I haven’t really connected with many of Malick’s films since The Thin Red Line (and certainly not the last few), as he’s progressively loosened his narrative focus in preference for impressionistic movements. However, with A Hidden Life, he seems to have reined this extravagance in a bit (though the stylistic tics are still very much evident), not to mention choosing a setting and theme that seems more fitting to his particular style. Of course, there’s still plenty of voiceover, used more as another layer of sound than to convey any specific information, and he takes the interesting decision to have the film in English except where perhaps the words are less important — background chatter, bureaucratic invective, in which case it’s in German.
It’s an odd film, though, that bathes this story — of Franz (August Diehl), an Austrian peasant in the early-1940s, who grimly resolves (with an at times wavering, but nevertheless increasingly bitterly held, sense of moral clarity) to defy military tribunals and not speak the ‘Hitler oath’ — in a certain sort of beatific calm, which makes sense given he was after all beatified not so long ago. There’s little sense of the actual war, and perhaps in 1940-1943 (when the film is set), it hasn’t particularly reached the alpine Austrian setting of St Radegund or even the Berlin prison he’s shipped off to later. There’s one chilling scene where the village’s mayor inveighs against the dangers of immigrants and foreigners, despite clearly having none in his midst, which obviously remains current, but otherwise this is very much focused on Franz and (almost equally) his wife Franziska, grounding their story in the community and (as you might expect from a Malick film) the glory of the natural world.

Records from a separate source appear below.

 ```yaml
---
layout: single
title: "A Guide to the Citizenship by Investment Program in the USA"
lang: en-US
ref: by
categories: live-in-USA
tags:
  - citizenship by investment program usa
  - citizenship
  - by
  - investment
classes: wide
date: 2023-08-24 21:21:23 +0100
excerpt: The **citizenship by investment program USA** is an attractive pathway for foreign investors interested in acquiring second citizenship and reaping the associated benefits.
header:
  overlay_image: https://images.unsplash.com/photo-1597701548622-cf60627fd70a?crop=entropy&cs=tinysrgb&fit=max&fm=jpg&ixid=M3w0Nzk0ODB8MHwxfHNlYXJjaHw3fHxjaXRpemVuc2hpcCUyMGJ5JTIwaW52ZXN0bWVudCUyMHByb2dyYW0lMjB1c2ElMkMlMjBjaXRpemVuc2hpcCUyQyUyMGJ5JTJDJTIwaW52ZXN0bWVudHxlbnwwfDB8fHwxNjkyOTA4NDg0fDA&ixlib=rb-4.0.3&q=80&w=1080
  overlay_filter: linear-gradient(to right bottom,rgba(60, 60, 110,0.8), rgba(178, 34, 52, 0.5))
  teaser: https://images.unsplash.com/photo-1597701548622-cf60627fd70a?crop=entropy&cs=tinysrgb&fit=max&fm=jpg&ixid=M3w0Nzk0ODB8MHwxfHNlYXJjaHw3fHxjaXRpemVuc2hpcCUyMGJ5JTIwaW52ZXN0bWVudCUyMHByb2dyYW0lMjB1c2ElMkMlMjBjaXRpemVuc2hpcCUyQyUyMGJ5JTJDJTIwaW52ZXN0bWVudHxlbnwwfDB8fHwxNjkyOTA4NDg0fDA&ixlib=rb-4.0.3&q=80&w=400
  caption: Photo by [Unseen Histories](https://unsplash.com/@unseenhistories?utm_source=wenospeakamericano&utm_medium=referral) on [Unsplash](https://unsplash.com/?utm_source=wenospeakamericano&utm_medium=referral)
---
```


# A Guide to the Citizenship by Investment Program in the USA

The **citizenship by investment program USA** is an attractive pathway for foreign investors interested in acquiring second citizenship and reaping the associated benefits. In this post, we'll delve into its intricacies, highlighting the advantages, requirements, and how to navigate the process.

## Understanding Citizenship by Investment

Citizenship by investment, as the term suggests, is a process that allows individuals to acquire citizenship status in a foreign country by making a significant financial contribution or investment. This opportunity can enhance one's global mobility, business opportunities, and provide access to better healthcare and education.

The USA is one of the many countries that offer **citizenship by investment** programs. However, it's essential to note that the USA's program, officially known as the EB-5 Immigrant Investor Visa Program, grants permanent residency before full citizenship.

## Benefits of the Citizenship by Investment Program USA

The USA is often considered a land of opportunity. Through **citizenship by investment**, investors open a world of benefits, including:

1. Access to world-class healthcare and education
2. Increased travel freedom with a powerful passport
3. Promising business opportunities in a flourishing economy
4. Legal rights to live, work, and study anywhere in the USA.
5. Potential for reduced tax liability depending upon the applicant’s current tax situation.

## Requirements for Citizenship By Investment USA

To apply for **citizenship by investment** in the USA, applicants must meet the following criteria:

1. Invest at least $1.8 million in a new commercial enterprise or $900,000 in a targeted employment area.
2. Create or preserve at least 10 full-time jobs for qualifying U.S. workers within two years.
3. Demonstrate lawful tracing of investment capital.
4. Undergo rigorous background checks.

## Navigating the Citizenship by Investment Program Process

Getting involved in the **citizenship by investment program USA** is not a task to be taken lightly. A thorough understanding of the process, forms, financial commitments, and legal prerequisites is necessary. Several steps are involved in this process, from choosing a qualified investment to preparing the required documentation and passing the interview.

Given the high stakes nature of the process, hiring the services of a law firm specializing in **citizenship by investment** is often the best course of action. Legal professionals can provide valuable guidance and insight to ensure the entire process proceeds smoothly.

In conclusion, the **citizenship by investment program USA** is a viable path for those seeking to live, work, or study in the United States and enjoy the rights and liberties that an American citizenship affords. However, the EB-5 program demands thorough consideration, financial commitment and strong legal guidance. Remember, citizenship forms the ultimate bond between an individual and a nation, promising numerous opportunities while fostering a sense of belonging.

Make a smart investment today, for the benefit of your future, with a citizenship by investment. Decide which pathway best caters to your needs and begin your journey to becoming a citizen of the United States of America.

It’s not even quite as overtly spiritual as some of his more recent films have been, though given Franz’s Catholic faith and his later beatification, it is obviously imbued with that throughout.

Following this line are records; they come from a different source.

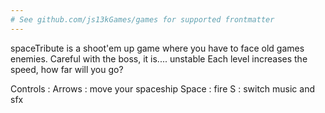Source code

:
 ```yaml
---
# See github.com/js13kGames/games for supported frontmatter
---
```

spaceTribute is a shoot'em up game where you have to face old games enemies.
Careful with the boss, it is.... unstable
Each level increases the speed, how far will you go?

Controls :
Arrows : move your spaceship
Space : fire
S : switch music and sfx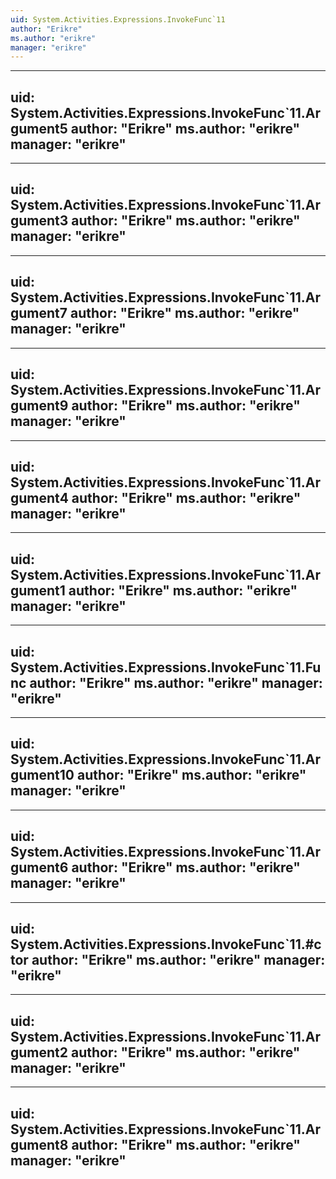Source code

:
 ```yaml
---
uid: System.Activities.Expressions.InvokeFunc`11
author: "Erikre"
ms.author: "erikre"
manager: "erikre"
---
```


---
uid: System.Activities.Expressions.InvokeFunc`11.Argument5
author: "Erikre"
ms.author: "erikre"
manager: "erikre"
---

---
uid: System.Activities.Expressions.InvokeFunc`11.Argument3
author: "Erikre"
ms.author: "erikre"
manager: "erikre"
---

---
uid: System.Activities.Expressions.InvokeFunc`11.Argument7
author: "Erikre"
ms.author: "erikre"
manager: "erikre"
---

---
uid: System.Activities.Expressions.InvokeFunc`11.Argument9
author: "Erikre"
ms.author: "erikre"
manager: "erikre"
---

---
uid: System.Activities.Expressions.InvokeFunc`11.Argument4
author: "Erikre"
ms.author: "erikre"
manager: "erikre"
---

---
uid: System.Activities.Expressions.InvokeFunc`11.Argument1
author: "Erikre"
ms.author: "erikre"
manager: "erikre"
---

---
uid: System.Activities.Expressions.InvokeFunc`11.Func
author: "Erikre"
ms.author: "erikre"
manager: "erikre"
---

---
uid: System.Activities.Expressions.InvokeFunc`11.Argument10
author: "Erikre"
ms.author: "erikre"
manager: "erikre"
---

---
uid: System.Activities.Expressions.InvokeFunc`11.Argument6
author: "Erikre"
ms.author: "erikre"
manager: "erikre"
---

---
uid: System.Activities.Expressions.InvokeFunc`11.#ctor
author: "Erikre"
ms.author: "erikre"
manager: "erikre"
---

---
uid: System.Activities.Expressions.InvokeFunc`11.Argument2
author: "Erikre"
ms.author: "erikre"
manager: "erikre"
---

---
uid: System.Activities.Expressions.InvokeFunc`11.Argument8
author: "Erikre"
ms.author: "erikre"
manager: "erikre"
---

I liked it, and didn’t even feel the running time once the movie started to hold me. It’s shot with some oddly distorting lenses, and the camera operators must all have been children given how close to the ground the camera seems to be most of the time, but Malick’s impressionist excesses aren’t so much on show or are perhaps less jarring when not juxtaposed against Hollywood or indie music backgrounds.
Director/Writer Terrence Malick; Cinematographer Jörg Widmer; Starring August Diehl, Valerie Pachner, Michael Nyqvist, Jürgen Prochnow, Matthias Schoenaerts, Bruno Ganz; Length 174 minutes.
Seen at Curzon Mayfair, London, Friday 17 January 2020.